Ya hace tiempo que esa pátina se ha descascarado, tanto por el anquilosamiento de parte de aquellas adhesiones mediante prebendas, como por la toma de distancia crítica que otros fueron asumiendo cuando se dejó ver la matriz autoritaria, plebiscitaria, conservadora, clientelar y de negociados del capitalismo de amigos. Pero en aquel 2003 para la mayoría de nosotros era inimaginable que ese gobierno pudiera desembocar tras una década en un intento inédito de cambiar el régimen democrático republicano.
Aprendiendo de nuestro pasado, es esperable que ahora nuestros deseos de convivencia democrática en paz no nos impidan ver lo evidente: quien no ha dudado en dinamitar al Poder Judicial cuando un fallo contra un grupo mediático le fue adverso, difícilmente acepte con hidalguía una eventual derrota electoral.
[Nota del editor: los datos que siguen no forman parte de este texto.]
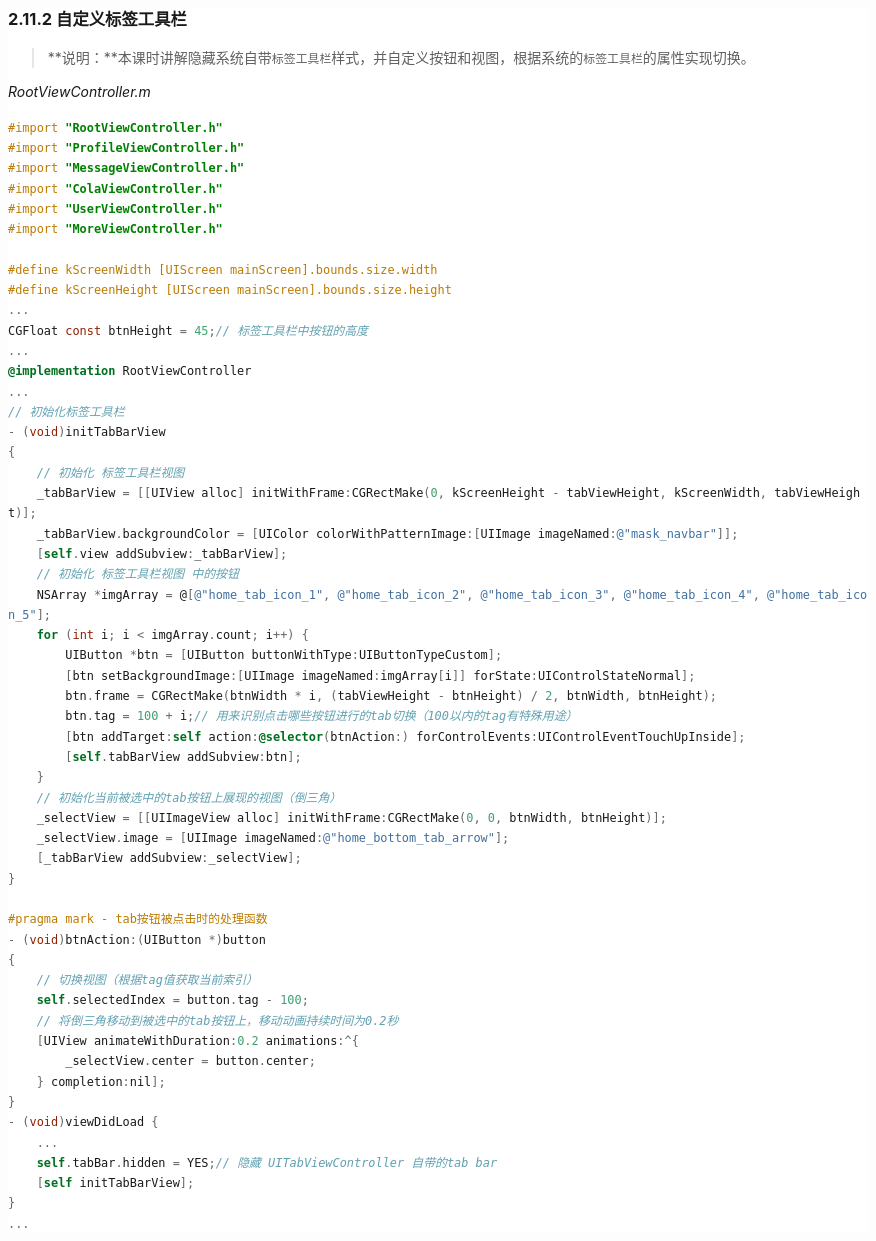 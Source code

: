 
### 2.11.2	自定义标签工具栏
>**说明：**本课时讲解隐藏系统自带`标签工具栏`样式，并自定义按钮和视图，根据系统的`标签工具栏`的属性实现切换。

*RootViewController.m*

```objective-c
#import "RootViewController.h"
#import "ProfileViewController.h"
#import "MessageViewController.h"
#import "ColaViewController.h"
#import "UserViewController.h"
#import "MoreViewController.h"

#define kScreenWidth [UIScreen mainScreen].bounds.size.width
#define kScreenHeight [UIScreen mainScreen].bounds.size.height
...
CGFloat const btnHeight = 45;// 标签工具栏中按钮的高度
...
@implementation RootViewController
...
// 初始化标签工具栏
- (void)initTabBarView
{
    // 初始化 标签工具栏视图
    _tabBarView = [[UIView alloc] initWithFrame:CGRectMake(0, kScreenHeight - tabViewHeight, kScreenWidth, tabViewHeight)];
    _tabBarView.backgroundColor = [UIColor colorWithPatternImage:[UIImage imageNamed:@"mask_navbar"]];
    [self.view addSubview:_tabBarView];
    // 初始化 标签工具栏视图 中的按钮
    NSArray *imgArray = @[@"home_tab_icon_1", @"home_tab_icon_2", @"home_tab_icon_3", @"home_tab_icon_4", @"home_tab_icon_5"];
    for (int i; i < imgArray.count; i++) {
        UIButton *btn = [UIButton buttonWithType:UIButtonTypeCustom];
        [btn setBackgroundImage:[UIImage imageNamed:imgArray[i]] forState:UIControlStateNormal];
        btn.frame = CGRectMake(btnWidth * i, (tabViewHeight - btnHeight) / 2, btnWidth, btnHeight);
        btn.tag = 100 + i;// 用来识别点击哪些按钮进行的tab切换（100以内的tag有特殊用途）
        [btn addTarget:self action:@selector(btnAction:) forControlEvents:UIControlEventTouchUpInside];
        [self.tabBarView addSubview:btn];
    }
    // 初始化当前被选中的tab按钮上展现的视图（倒三角）
    _selectView = [[UIImageView alloc] initWithFrame:CGRectMake(0, 0, btnWidth, btnHeight)];
    _selectView.image = [UIImage imageNamed:@"home_bottom_tab_arrow"];
    [_tabBarView addSubview:_selectView];
}

#pragma mark - tab按钮被点击时的处理函数
- (void)btnAction:(UIButton *)button
{
    // 切换视图（根据tag值获取当前索引）
    self.selectedIndex = button.tag - 100;
    // 将倒三角移动到被选中的tab按钮上，移动动画持续时间为0.2秒
    [UIView animateWithDuration:0.2 animations:^{
        _selectView.center = button.center;
    } completion:nil];
}
- (void)viewDidLoad {
	...
	self.tabBar.hidden = YES;// 隐藏 UITabViewController 自带的tab bar
    [self initTabBarView];
}
...
```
Intentará evitar a toda costa, y sin límite alguno, entregarle el bastón presidencial en 2015 a un representante de la oposición.
No será suficiente que en última instancia la Corte Suprema declare la inconstitucionalidad de la reforma judicial plebiscitaria tal como esperamos. Para sostener un régimen de garantías republicanas y para evitar que el proceso de pérdida de poder del kirchnerismo, hasta su ocaso definitivo, hipoteque el futuro de la joven generación y clausure de las oportunidades de progreso social de los más humildes, hará falta, además, una ciudadanía activa y movilizada, y también una nueva gestualidad de la dirigencia con genuina voluntad democrática.
La naturaleza del poder absoluto fue genialmente retratada en las obras de Shakespeare, y la carencia de límites que impone la administración de un poder vertical trasciende las páginas de las novelas de Mario Puzzo o Alejo Carpentier. Su propia dinámica encierra al autoritarismo en un destructivo callejón sin salida, como lo expresaron con propiedad los grandes filósofos políticos. Los argentinos debiéramos aprenderlo de nuestra propia y trágica experiencia histórica.
Dos imágenes sintetizan el vértigo político de estos días. Una es ficción, Néstor Kirchner le arroja al periodista Jorge Lanata un bolso repleto de dólares confesándole que “mi nube está demasiado cargada”. La otra no es ficción, una diputada argumenta a favor del paquete de leyes liquidador de la Justicia “simplemente porque amamos a la Presidenta”. Dos imágenes, dos percepciones antitéticas del presente y del futuro.
La reconstrucción de la convivencia va a requerir mucho afecto por el otro, por el que está en condiciones familiares desfavorables, por los más necesitados que siempre se empobrecen cuando se deterioran las instituciones del Estado democrático, y también va a requerir afecto por el que piensa distinto, por el que obra con su propio criterio. El afecto social es un bien escaso entre la dirigencia política con vocación democrática, a pesar de ser un recurso indispensable frente al avasallamiento de la lógica amigo-enemigo.
El miércoles pasado, en una de las sesiones más tristes de la Cámara de Diputados que se recuerde en los treinta años de recuperación democrática, la diputada Elisa Carrió -a quien valoro y fue la primera en advertir acerca de la naturaleza del kirchnerismo- no debió agredir a los integrantes de la Corte Suprema ni a sus pares de la oposición en la Cámara. Mucho menos a María Eugenia Estenssoro, que enalteció como senadora a la Coalición Cívica, que -al igual que Carrió- fue siempre coherente frente a la práctica autoritaria del oficialismo, y que sólo se diferenció de ella manifestándose a favor de una amplia concertación política de todo el progresismo.
La intemperancia y la descalificación pública entre quienes comparten una misma posición política de defensa de las instituciones es funcional a la estrategia kirchnerista. Por otra parte, en lo que respecta a las fuerzas de centroizquierda, es una práctica que atenta contra la posibilidad de articular un gran espacio político con capacidad efectiva de gobierno.
Aprendamos a practicar el afecto social y a aceptar la pluralidad de criterios.